WHAT IS EXPECTED =>
Return all lines from the entries below in which the word "each" is present.

Saved entries =>

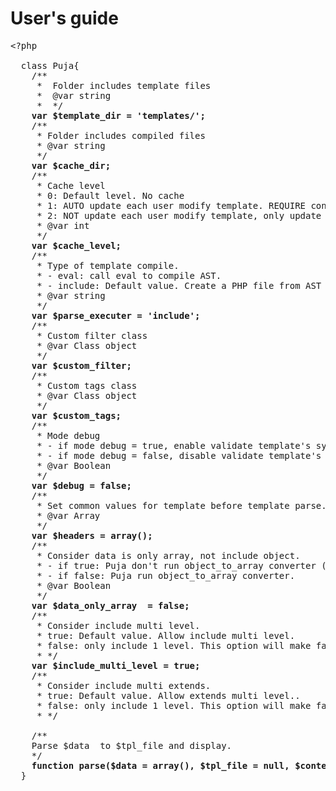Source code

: User's guide
========
<pre>
&lt;?php
  
  class Puja{
    /**
	 *  Folder includes template files 
	 *  @var string
	 *  */
	<strong>var $template_dir = 'templates/';</strong>
	/**
	 * Folder includes compiled files
	 * @var string
	 */
	<strong>var $cache_dir;</strong>
	/**
	 * Cache level
	 * 0: Default level. No cache
	 * 1: AUTO update each user modify template. REQUIRE configure $cache_dir
	 * 2: NOT update each user modify template, only update when user delete cached file manualy. REQUIRE configure $cache_dir.
	 * @var int
	 */
	<strong>var $cache_level;</strong>
	/**
	 * Type of template compile.
	 * - eval: call eval to compile AST. 
	 * - include: Default value. Create a PHP file from AST and then include it. REQUIRE configure $cache_dir.
	 * @var string
	 */
	<strong>var $parse_executer = 'include';</strong>
	/**
	 * Custom filter class
	 * @var Class object
	 */
	<strong>var $custom_filter;</strong>
	/**
	 * Custom tags class
	 * @var Class object
	 */
	<strong>var $custom_tags;</strong>
	/**
	 * Mode debug
	 * - if mode debug = true, enable validate template's syntax [DEVELOP]
	 * - if mode debug = false, disable validate template's syntax, [PRODUCTION]
	 * @var Boolean
	 */
	<strong>var $debug = false;</strong>
	/**
	 * Set common values for template before template parse.
	 * @var Array
	 */
	<strong>var $headers = array();</strong>
	/**
	 * Consider data is only array, not include object.
	 * - if true: Puja don't run object_to_array converter (save time )
	 * - if false: Puja run object_to_array converter.
	 * @var Boolean
	 */
	<strong>var $data_only_array  = false;</strong>
	/**
	 * Consider include multi level.
	 * true: Default value. Allow include multi level.
	 * false: only include 1 level. This option will make faster.
	 * */
	<strong>var $include_multi_level = true;</strong>
	/**
	 * Consider include multi extends.
	 * true: Default value. Allow extends multi level..
	 * false: only include 1 level. This option will make faster.
	 * */
    
    /**
    Parse $data  to $tpl_file and display.
    */
    <strong>function parse($data = array(), $tpl_file = null, $content_type = 'text/html')</strong>{}
  }
  
</pre>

RESULT OF THE EXERCISE =>
	 * 1: AUTO update each user modify template. REQUIRE configure $cache_dir
	 * 2: NOT update each user modify template, only update when user delete cached file manualy. REQUIRE configure $cache_dir.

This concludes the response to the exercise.